China’s National People’s Congress started its annual meeting.
On the political side Premier Li Keqiang announced that the country will introduce a security law for Hong Kong, which added to US-China tensions and generated a risk-off sentiment in global markets.
China abandoned its gross domestic product target for 2020. The economic growth target has been the anchor metric for Chinese economic development for decades. The consensus growth forecast of economists surveyed by Bloomberg came in at 1.8 percent for this year. New key targets are a 3.6 percent deficit, significantly up from the 2.8 percent last year and also larger than during the financial crisis.
The government wants to boost investment in infrastructure, technology and social spending with a $500 billion package. BNP Paribas estimates that 130 million Chinese people have lost their jobs due to the pandemic. The government wants to create nine million urban jobs, which is two million less than last year.
Li also said that he was hopeful for “phase one” of the US-China trade agreement, which may be difficult in view of the current domestic economic situation. This phase calls for China to increase its imports from the US by $200 billion over 2017 levels.
The Bank of Japan left interest rates and monetary policy unchanged, but launched a new lending programme worth 30 trillion yen ($279.18 billion) to support small business.
The UK government deficit exceeds £62 billion for April, which is higher than the fiscal deficit for the full fiscal year 2020, which ended March 31 2020 and the biggest since modern records began in 1993.
New jobless claims in the US jumped another 2.4 million during the week ending May 15, bringing the total since mid-March up to 38.6 million. While the trajectory of new jobless claims is downward sloping, 2.4 million is a big number. Earlier this week Federal Reserve chairman Jerome Powell expressed concerns about rising inequality and poverty levels in the US. “While the burden is widespread, it is not evenly spread,” he said.
Nissan may cut 20,000 jobs because of factory closures and lower demand brought on by the coronavirus crisis.
Vietnamese Prime Minister Nguyen Xuan Phuc said the country’s economy could grow at 4 to 5 percent in 2020.
Beijing’s intent to introduce a new security law banning subversion, separatism and treason into Hong Kong’s basic law ratcheted up US-China acrimony up another notch, especially as Beijing prepared to overrule Hong Kong’s Legislative Council. The Hang Seng fell around 5.6 percent on Friday, which is the biggest drop since 2008.
This is a clear break of the “one country two systems rule” which was agreed after Hong Kong reverted to China from British rule in 1997.
Hong Kong Chief Executive Carrie Lam announced she would enforce the new law.
This action will give momentum to a bill the US Senate passed on Wednesday barring foreign companies from listing on US exchanges if they had not complied with the country’s accounting board’s audits for three consecutive years, and/or are owned or controlled by a foreign government. The bill could lead to the delisting of several Chinese companies like Alibaba or Baidu.

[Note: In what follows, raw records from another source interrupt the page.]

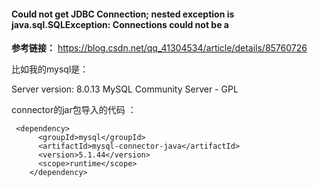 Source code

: 


#### Could not get JDBC Connection; nested exception is java.sql.SQLException: Connections could not be a

**参考链接：** https://blog.csdn.net/qq_41304534/article/details/85760726


比如我的mysql是：

Server version: 8.0.13 MySQL Community Server - GPL


connector的jar包导入的代码 ：

```angular2
 <dependency>
      <groupId>mysql</groupId>
      <artifactId>mysql-connector-java</artifactId>
      <version>5.1.44</version>
      <scope>runtime</scope>
    </dependency>
``` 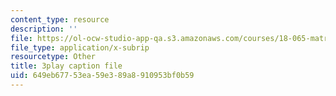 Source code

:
 ```yaml
---
content_type: resource
description: ''
file: https://ol-ocw-studio-app-qa.s3.amazonaws.com/courses/18-065-matrix-methods-in-data-analysis-signal-processing-and-machine-learning-spring-2018/649eb67753ea59e389a8910953bf0b59_xsP-S7yKaRA.vtt
file_type: application/x-subrip
resourcetype: Other
title: 3play caption file
uid: 649eb677-53ea-59e3-89a8-910953bf0b59
---
```

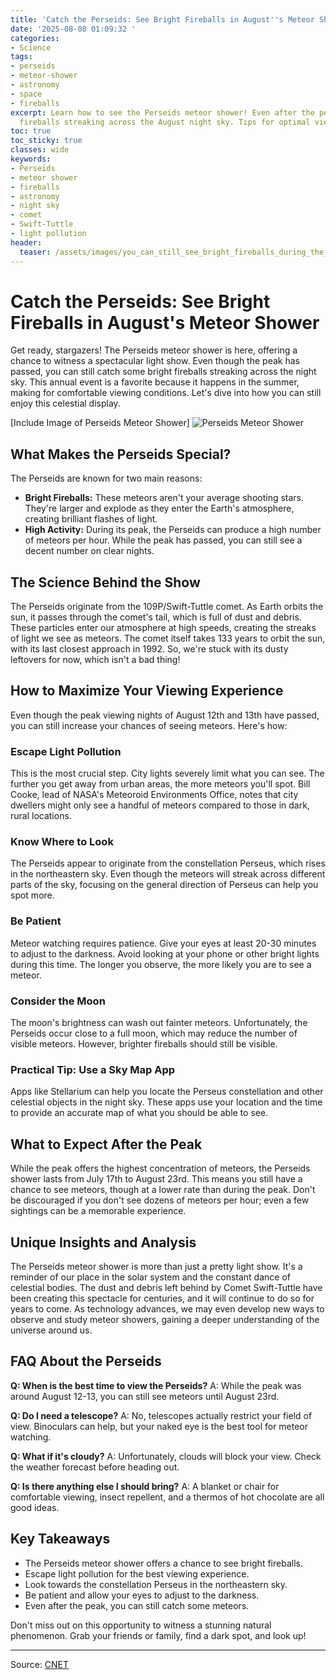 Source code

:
 ```yaml
---
title: 'Catch the Perseids: See Bright Fireballs in August''s Meteor Shower'
date: '2025-08-08 01:09:32 '
categories:
- Science
tags:
- perseids
- meteor-shower
- astronomy
- space
- fireballs
excerpt: Learn how to see the Perseids meteor shower! Even after the peak, catch bright
  fireballs streaking across the August night sky. Tips for optimal viewing.
toc: true
toc_sticky: true
classes: wide
keywords:
- Perseids
- meteor shower
- fireballs
- astronomy
- night sky
- comet
- Swift-Tuttle
- light pollution
header:
  teaser: /assets/images/you_can_still_see_bright_fireballs_during_the_pers_20250808010932.jpg
---
```


# Catch the Perseids: See Bright Fireballs in August's Meteor Shower

Get ready, stargazers! The Perseids meteor shower is here, offering a chance to witness a spectacular light show. Even though the peak has passed, you can still catch some bright fireballs streaking across the night sky. This annual event is a favorite because it happens in the summer, making for comfortable viewing conditions. Let's dive into how you can still enjoy this celestial display.

[Include Image of Perseids Meteor Shower]
![Perseids Meteor Shower](https://www.cnet.com/a/img/resize/5c9b5afa9dd6e52fff0d2fa18dbae25e3386a49f/hub/2021/07/13/dd167c0d-8d80-4b5f-bb47-9bb936a9f3cb/nasaingallsperseid2016.jpg?auto=webp&fit=crop&height=614&width=1092)

## What Makes the Perseids Special?

The Perseids are known for two main reasons:

*   **Bright Fireballs:** These meteors aren't your average shooting stars. They're larger and explode as they enter the Earth's atmosphere, creating brilliant flashes of light.
*   **High Activity:** During its peak, the Perseids can produce a high number of meteors per hour. While the peak has passed, you can still see a decent number on clear nights.

## The Science Behind the Show

The Perseids originate from the 109P/Swift-Tuttle comet. As Earth orbits the sun, it passes through the comet's tail, which is full of dust and debris. These particles enter our atmosphere at high speeds, creating the streaks of light we see as meteors. The comet itself takes 133 years to orbit the sun, with its last closest approach in 1992. So, we're stuck with its dusty leftovers for now, which isn't a bad thing!

## How to Maximize Your Viewing Experience

Even though the peak viewing nights of August 12th and 13th have passed, you can still increase your chances of seeing meteors. Here's how:

### Escape Light Pollution

This is the most crucial step. City lights severely limit what you can see. The further you get away from urban areas, the more meteors you'll spot. Bill Cooke, lead of NASA's Meteoroid Environments Office, notes that city dwellers might only see a handful of meteors compared to those in dark, rural locations.

### Know Where to Look

The Perseids appear to originate from the constellation Perseus, which rises in the northeastern sky. Even though the meteors will streak across different parts of the sky, focusing on the general direction of Perseus can help you spot more.

### Be Patient

Meteor watching requires patience. Give your eyes at least 20-30 minutes to adjust to the darkness. Avoid looking at your phone or other bright lights during this time. The longer you observe, the more likely you are to see a meteor.

### Consider the Moon

The moon's brightness can wash out fainter meteors. Unfortunately, the Perseids occur close to a full moon, which may reduce the number of visible meteors. However, brighter fireballs should still be visible.

### Practical Tip: Use a Sky Map App

Apps like Stellarium can help you locate the Perseus constellation and other celestial objects in the night sky. These apps use your location and the time to provide an accurate map of what you should be able to see.

## What to Expect After the Peak

While the peak offers the highest concentration of meteors, the Perseids shower lasts from July 17th to August 23rd. This means you still have a chance to see meteors, though at a lower rate than during the peak. Don't be discouraged if you don't see dozens of meteors per hour; even a few sightings can be a memorable experience.

## Unique Insights and Analysis

The Perseids meteor shower is more than just a pretty light show. It's a reminder of our place in the solar system and the constant dance of celestial bodies. The dust and debris left behind by Comet Swift-Tuttle have been creating this spectacle for centuries, and it will continue to do so for years to come. As technology advances, we may even develop new ways to observe and study meteor showers, gaining a deeper understanding of the universe around us.

## FAQ About the Perseids

**Q: When is the best time to view the Perseids?**
A: While the peak was around August 12-13, you can still see meteors until August 23rd.

**Q: Do I need a telescope?**
A: No, telescopes actually restrict your field of view. Binoculars can help, but your naked eye is the best tool for meteor watching.

**Q: What if it's cloudy?**
A: Unfortunately, clouds will block your view. Check the weather forecast before heading out.

**Q: Is there anything else I should bring?**
A: A blanket or chair for comfortable viewing, insect repellent, and a thermos of hot chocolate are all good ideas.

## Key Takeaways

*   The Perseids meteor shower offers a chance to see bright fireballs.
*   Escape light pollution for the best viewing experience.
*   Look towards the constellation Perseus in the northeastern sky.
*   Be patient and allow your eyes to adjust to the darkness.
*   Even after the peak, you can still catch some meteors.

Don't miss out on this opportunity to witness a stunning natural phenomenon. Grab your friends or family, find a dark spot, and look up!

---

Source: [CNET](https://www.cnet.com/science/space/look-to-the-sky-bright-fireballs-appear-during-the-perseids-meteor-shower/#ftag=CAD590a51e) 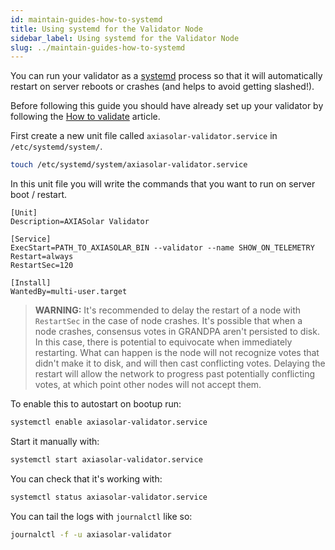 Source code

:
 ```yaml
---
id: maintain-guides-how-to-systemd
title: Using systemd for the Validator Node
sidebar_label: Using systemd for the Validator Node
slug: ../maintain-guides-how-to-systemd
---
```


You can run your validator as a [systemd](https://en.wikipedia.org/wiki/Systemd) process so that it
will automatically restart on server reboots or crashes (and helps to avoid getting slashed!).

Before following this guide you should have already set up your validator by following the
[How to validate](../learn/learn-validator.md) article.

First create a new unit file called `axiasolar-validator.service` in `/etc/systemd/system/`.

```bash
touch /etc/systemd/system/axiasolar-validator.service
```

In this unit file you will write the commands that you want to run on server boot / restart.

```
[Unit]
Description=AXIASolar Validator

[Service]
ExecStart=PATH_TO_AXIASOLAR_BIN --validator --name SHOW_ON_TELEMETRY
Restart=always
RestartSec=120

[Install]
WantedBy=multi-user.target
```

> **WARNING:** It's recommended to delay the restart of a node with `RestartSec` in the case of node
> crashes. It's possible that when a node crashes, consensus votes in GRANDPA aren't persisted to
> disk. In this case, there is potential to equivocate when immediately restarting. What can happen
> is the node will not recognize votes that didn't make it to disk, and will then cast conflicting
> votes. Delaying the restart will allow the network to progress past potentially conflicting votes,
> at which point other nodes will not accept them.

To enable this to autostart on bootup run:

```bash
systemctl enable axiasolar-validator.service
```

Start it manually with:

```bash
systemctl start axiasolar-validator.service
```

You can check that it's working with:

```bash
systemctl status axiasolar-validator.service
```

You can tail the logs with `journalctl` like so:

```bash
journalctl -f -u axiasolar-validator
```
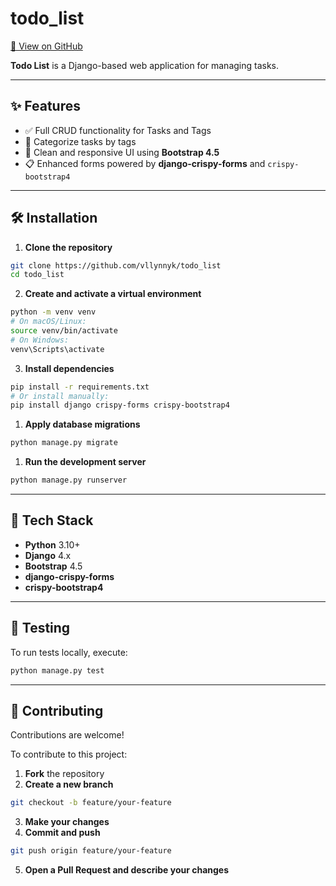 # todo_list

[🔗 View on GitHub](https://github.com/vllynnyk/todo_list)


**Todo List** is a Django-based web application for managing tasks.

---

## ✨ Features

- ✅ Full CRUD functionality for Tasks and Tags
- 📂 Categorize tasks by tags
- 🎨 Clean and responsive UI using **Bootstrap 4.5**
- 📋 Enhanced forms powered by **django-crispy-forms** and `crispy-bootstrap4`

---

## 🛠️ Installation

1. **Clone the repository**
```bash
git clone https://github.com/vllynnyk/todo_list
cd todo_list
```

2. **Create and activate a virtual environment**
```bash
python -m venv venv
# On macOS/Linux:
source venv/bin/activate
# On Windows:
venv\Scripts\activate
```
3. **Install dependencies**
```bash
pip install -r requirements.txt
# Or install manually:
pip install django crispy-forms crispy-bootstrap4
```
1. **Apply database migrations**
```bash
python manage.py migrate
```
1. **Run the development server**
```bash
python manage.py runserver
```
---

## 🧱 Tech Stack

- **Python** 3.10+
- **Django** 4.x
- **Bootstrap** 4.5
- **django-crispy-forms**
- **crispy-bootstrap4**

---

## 🧪 Testing

To run tests locally, execute:

```bash
python manage.py test
```

---

## 🤝 Contributing

Contributions are welcome!

To contribute to this project:

1. **Fork** the repository
2. **Create a new branch**
```bash
git checkout -b feature/your-feature
```
3. **Make your changes**
4. **Commit and push**
```bash
git push origin feature/your-feature
```
5. **Open a Pull Request and describe your changes**
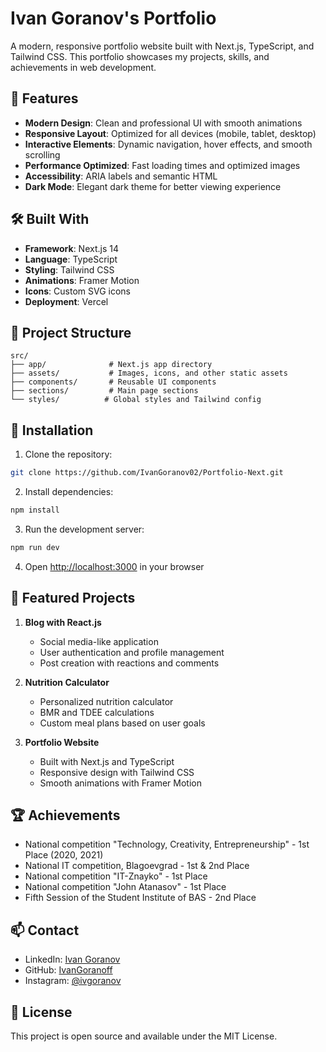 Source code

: # Ivan Goranov's Portfolio

A modern, responsive portfolio website built with Next.js, TypeScript, and Tailwind CSS. This portfolio showcases my projects, skills, and achievements in web development.

## 🚀 Features

- **Modern Design**: Clean and professional UI with smooth animations
- **Responsive Layout**: Optimized for all devices (mobile, tablet, desktop)
- **Interactive Elements**: Dynamic navigation, hover effects, and smooth scrolling
- **Performance Optimized**: Fast loading times and optimized images
- **Accessibility**: ARIA labels and semantic HTML
- **Dark Mode**: Elegant dark theme for better viewing experience

## 🛠️ Built With

- **Framework**: Next.js 14
- **Language**: TypeScript
- **Styling**: Tailwind CSS
- **Animations**: Framer Motion
- **Icons**: Custom SVG icons
- **Deployment**: Vercel

## 📂 Project Structure

```
src/
├── app/              # Next.js app directory
├── assets/           # Images, icons, and other static assets
├── components/       # Reusable UI components
├── sections/         # Main page sections
└── styles/          # Global styles and Tailwind config
```

## 🔧 Installation

1. Clone the repository:

```bash
git clone https://github.com/IvanGoranov02/Portfolio-Next.git
```

2. Install dependencies:

```bash
npm install
```

3. Run the development server:

```bash
npm run dev
```

4. Open [http://localhost:3000](http://localhost:3000) in your browser

## 📱 Featured Projects

1. **Blog with React.js**

   - Social media-like application
   - User authentication and profile management
   - Post creation with reactions and comments

2. **Nutrition Calculator**

   - Personalized nutrition calculator
   - BMR and TDEE calculations
   - Custom meal plans based on user goals

3. **Portfolio Website**
   - Built with Next.js and TypeScript
   - Responsive design with Tailwind CSS
   - Smooth animations with Framer Motion

## 🏆 Achievements

- National competition "Technology, Creativity, Entrepreneurship" - 1st Place (2020, 2021)
- National IT competition, Blagoevgrad - 1st & 2nd Place
- National competition "IT-Znayko" - 1st Place
- National competition "John Atanasov" - 1st Place
- Fifth Session of the Student Institute of BAS - 2nd Place

## 📫 Contact

- LinkedIn: [Ivan Goranov](https://www.linkedin.com/in/ivan-goranov/)
- GitHub: [IvanGoranoff](https://github.com/IvanGoranov02)
- Instagram: [@ivgoranov](https://www.instagram.com/ivgoranov/)

## 📄 License

This project is open source and available under the MIT License.
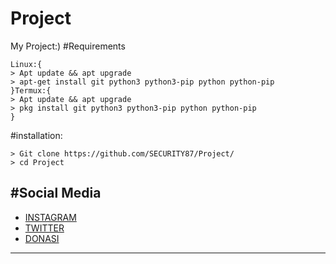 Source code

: # Project
My Project:)
#Requirements
```
Linux:{
> Apt update && apt upgrade
> apt-get install git python3 python3-pip python python-pip
}Termux:{
> Apt update && apt upgrade
> pkg install git python3 python3-pip python python-pip
}
```
#installation:
```
> Git clone https://github.com/SECURITY87/Project/
> cd Project

```
#Social Media
---
* [INSTAGRAM](https://instagram.com/Haxnoloy_ID)
* [TWITTER](https://twitter.com/Haxnoloy_ID)
* [DONASI](https://saweria.co/security87)
---
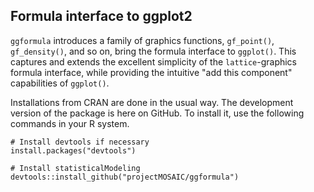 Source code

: 
## Formula interface to ggplot2

`ggformula` introduces a family of graphics functions, `gf_point()`,
`gf_density()`, and so on, bring the formula interface to `ggplot()`. This
captures and extends the excellent simplicity of the `lattice`-graphics formula
interface, while providing the intuitive "add this component" capabilities of
`ggplot()`.

Installations from CRAN are done in the usual way. The development version of
the package is here on GitHub. To install it, use the following commands in your
R system.

```
# Install devtools if necessary
install.packages("devtools")

# Install statisticalModeling
devtools::install_github("projectMOSAIC/ggformula")
```


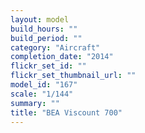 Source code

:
 ```yaml
---
layout: model
build_hours: ""
build_period: ""
category: "Aircraft"
completion_date: "2014"
flickr_set_id: ""
flickr_set_thumbnail_url: ""
model_id: "167"
scale: "1/144"
summary: ""
title: "BEA Viscount 700"
---
```



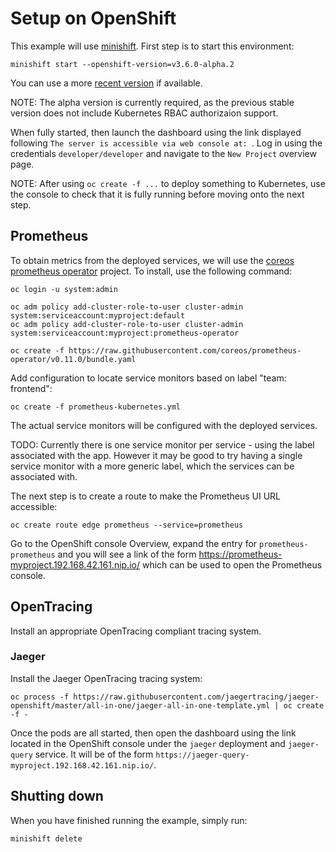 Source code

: # Setup on OpenShift

This example will use [minishift](https://docs.openshift.org/latest/minishift/getting-started/index.html).
First step is to start this environment:

```
minishift start --openshift-version=v3.6.0-alpha.2
```

You can use a more [recent version](https://github.com/openshift/origin/releases) if available.

NOTE: The alpha version is currently required, as the previous stable version does not include Kubernetes RBAC authorizaion
support.

When fully started, then launch the dashboard using the link displayed following `The server is accessible via web console at:
`. Log in using the credentials `developer/developer` and navigate to the `New Project` overview page.

NOTE: After using `oc create -f ...` to deploy something to Kubernetes, use the console to check that it
is fully running before moving onto the next step.

## Prometheus

To obtain metrics from the deployed services, we will use the
[coreos prometheus operator](https://coreos.com/operators/prometheus/docs/latest/user-guides/getting-started.html)
project. To install, use the following command:

```
oc login -u system:admin

oc adm policy add-cluster-role-to-user cluster-admin system:serviceaccount:myproject:default
oc adm policy add-cluster-role-to-user cluster-admin system:serviceaccount:myproject:prometheus-operator

oc create -f https://raw.githubusercontent.com/coreos/prometheus-operator/v0.11.0/bundle.yaml
```

Add configuration to locate service monitors based on label "team: frontend":

```
oc create -f prometheus-kubernetes.yml
```

The actual service monitors will be configured with the deployed services.

TODO: Currently there is one service monitor per service - using the label associated with the app. However
it may be good to try having a single service monitor with a more generic label, which the services can
be associated with.

The next step is to create a route to make the Prometheus UI URL accessible:

```
oc create route edge prometheus --service=prometheus
```

Go to the OpenShift console Overview, expand the entry for `prometheus-prometheus` and you will see a link of the form https://prometheus-myproject.192.168.42.161.nip.io/ which can be used to open the Prometheus console.

## OpenTracing

Install an appropriate OpenTracing compliant tracing system.

### Jaeger

Install the Jaeger OpenTracing tracing system:

```
oc process -f https://raw.githubusercontent.com/jaegertracing/jaeger-openshift/master/all-in-one/jaeger-all-in-one-template.yml | oc create -f -
```

Once the pods are all started, then open the dashboard using the link located in the OpenShift console under the `jaeger` deployment and `jaeger-query` service. It will be of the form `https://jaeger-query-myproject.192.168.42.161.nip.io/`.


## Shutting down

When you have finished running the example, simply run:

```
minishift delete
```

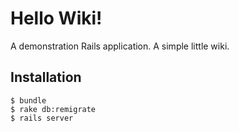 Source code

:# Hello Wiki!

A demonstration Rails application. A simple little wiki.

## Installation

```
$ bundle
$ rake db:remigrate
$ rails server
```
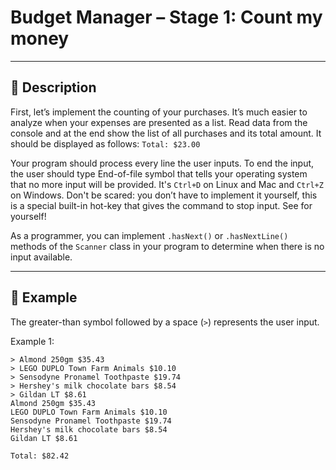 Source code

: # Budget Manager – Stage 1: Count my money

---

## 🧠 Description

First, let’s implement the counting of your purchases. It’s much easier to analyze when your expenses are presented as a list. Read data from the console and at the end show the list of all purchases and its total amount.
It should be displayed as follows: `Total: $23.00`

Your program should process every line the user inputs. To end the input, the user should type End-of-file symbol that tells your operating system that no more input will be provided. It's `Ctrl+D` on Linux and Mac and `Ctrl+Z` on Windows. Don't be scared: you don’t have to implement it yourself, this is a special built-in hot-key that gives the command to stop input. See for yourself!

As a programmer, you can implement `.hasNext()` or `.hasNextLine()` methods of the `Scanner` class in your program to determine when there is no input available.

---

## 📌 Example

The greater-than symbol followed by a space (`>`) represents the user input.

Example 1:

```text
> Almond 250gm $35.43
> LEGO DUPLO Town Farm Animals $10.10
> Sensodyne Pronamel Toothpaste $19.74
> Hershey's milk chocolate bars $8.54
> Gildan LT $8.61
Almond 250gm $35.43
LEGO DUPLO Town Farm Animals $10.10
Sensodyne Pronamel Toothpaste $19.74
Hershey's milk chocolate bars $8.54
Gildan LT $8.61

Total: $82.42
```
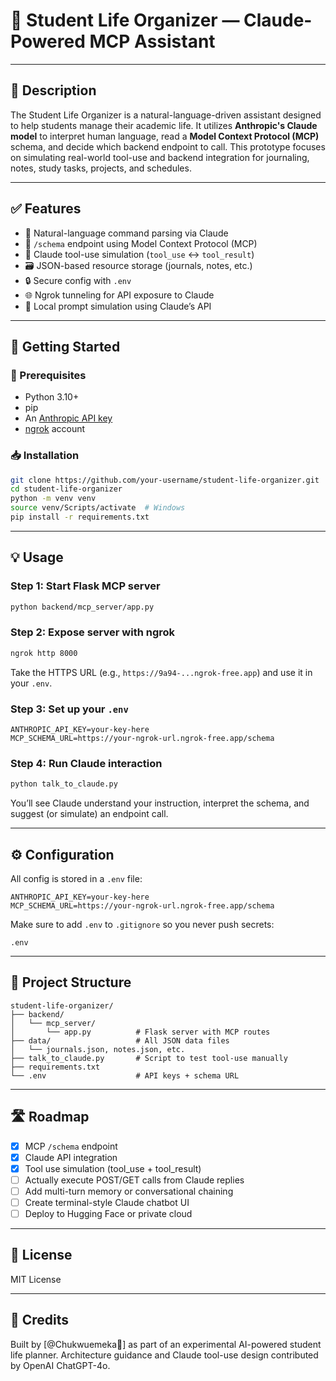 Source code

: # 🧠 Student Life Organizer — Claude-Powered MCP Assistant

---

## 📘 Description
The Student Life Organizer is a natural-language-driven assistant designed to help students manage their academic life. It utilizes **Anthropic's Claude model** to interpret human language, read a **Model Context Protocol (MCP)** schema, and decide which backend endpoint to call. This prototype focuses on simulating real-world tool-use and backend integration for journaling, notes, study tasks, projects, and schedules.

---

## ✅ Features
- 🧠 Natural-language command parsing via Claude
- 📜 `/schema` endpoint using Model Context Protocol (MCP)
- 🔁 Claude tool-use simulation (`tool_use` ↔ `tool_result`)
- 🗃️ JSON-based resource storage (journals, notes, etc.)
- 🔒 Secure config with `.env`
- 🌐 Ngrok tunneling for API exposure to Claude
- 💬 Local prompt simulation using Claude’s API

---

## 🚀 Getting Started

### 🧱 Prerequisites
- Python 3.10+
- pip
- An [Anthropic API key](https://console.anthropic.com/)
- [ngrok](https://ngrok.com/) account

### 📥 Installation
```bash
git clone https://github.com/your-username/student-life-organizer.git
cd student-life-organizer
python -m venv venv
source venv/Scripts/activate  # Windows
pip install -r requirements.txt
```

---

## 💡 Usage

### Step 1: Start Flask MCP server
```bash
python backend/mcp_server/app.py
```

### Step 2: Expose server with ngrok
```bash
ngrok http 8000
```
Take the HTTPS URL (e.g., `https://9a94-...ngrok-free.app`) and use it in your `.env`.

### Step 3: Set up your `.env`
```env
ANTHROPIC_API_KEY=your-key-here
MCP_SCHEMA_URL=https://your-ngrok-url.ngrok-free.app/schema
```

### Step 4: Run Claude interaction
```bash
python talk_to_claude.py
```
You’ll see Claude understand your instruction, interpret the schema, and suggest (or simulate) an endpoint call.

---

## ⚙️ Configuration

All config is stored in a `.env` file:
```env
ANTHROPIC_API_KEY=your-key-here
MCP_SCHEMA_URL=https://your-ngrok-url.ngrok-free.app/schema
```

Make sure to add `.env` to `.gitignore` so you never push secrets:
```
.env
```

---

## 📂 Project Structure
```
student-life-organizer/
├── backend/
│   └── mcp_server/
│       └── app.py          # Flask server with MCP routes
├── data/                   # All JSON data files
│   └── journals.json, notes.json, etc.
├── talk_to_claude.py       # Script to test tool-use manually
├── requirements.txt
└── .env                    # API keys + schema URL
```

---

## 🛣️ Roadmap
- [x] MCP `/schema` endpoint
- [x] Claude API integration
- [x] Tool use simulation (tool_use + tool_result)
- [ ] Actually execute POST/GET calls from Claude replies
- [ ] Add multi-turn memory or conversational chaining
- [ ] Create terminal-style Claude chatbot UI
- [ ] Deploy to Hugging Face or private cloud

---

## 📜 License
MIT License

---

## 👤 Credits
Built by [@Chukwuemeka🖤] as part of an experimental AI-powered student life planner. Architecture guidance and Claude tool-use design contributed by OpenAI ChatGPT-4o.

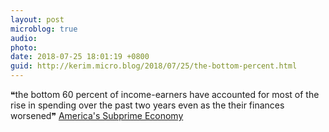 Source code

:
 ```yaml
---
layout: post
microblog: true
audio: 
photo: 
date: 2018-07-25 18:01:19 +0800
guid: http://kerim.micro.blog/2018/07/25/the-bottom-percent.html
---
```

❝the bottom 60 percent of income-earners have accounted for most of the rise in spending over the past two years even as the their finances worsened❞ [America's Subprime Economy](https://www.nakedcapitalism.com/2018/07/americas-subprime-economy.html)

The Hong Kong Human Rights and Democracy Act of last November had already put Hong Kong’s special trading status under tighter scrutiny, to be evaluated according to the former British colony’s autonomy from Beijing.
Where we go from here:
US senators propose a bill punishing entities involved with enforcing the new securities law in Hong Kong and, importantly, penalising banks doing business with those entities. This could have a big impact on both Chinese banks and the status of Hong Kong as a financial center.
All eyes will be on Hong Kong over the weekend to see whether widespread protests will resume. They dominated the territory last year and eventually achieved the withdrawal of a proposed security law much along the lines of the new proposed one.
— Cornelia Meyer is a Ph.D.-level economist with 30 years of experience in investment banking and industry. She is chairperson and CEO of business consultancy Meyer Resources.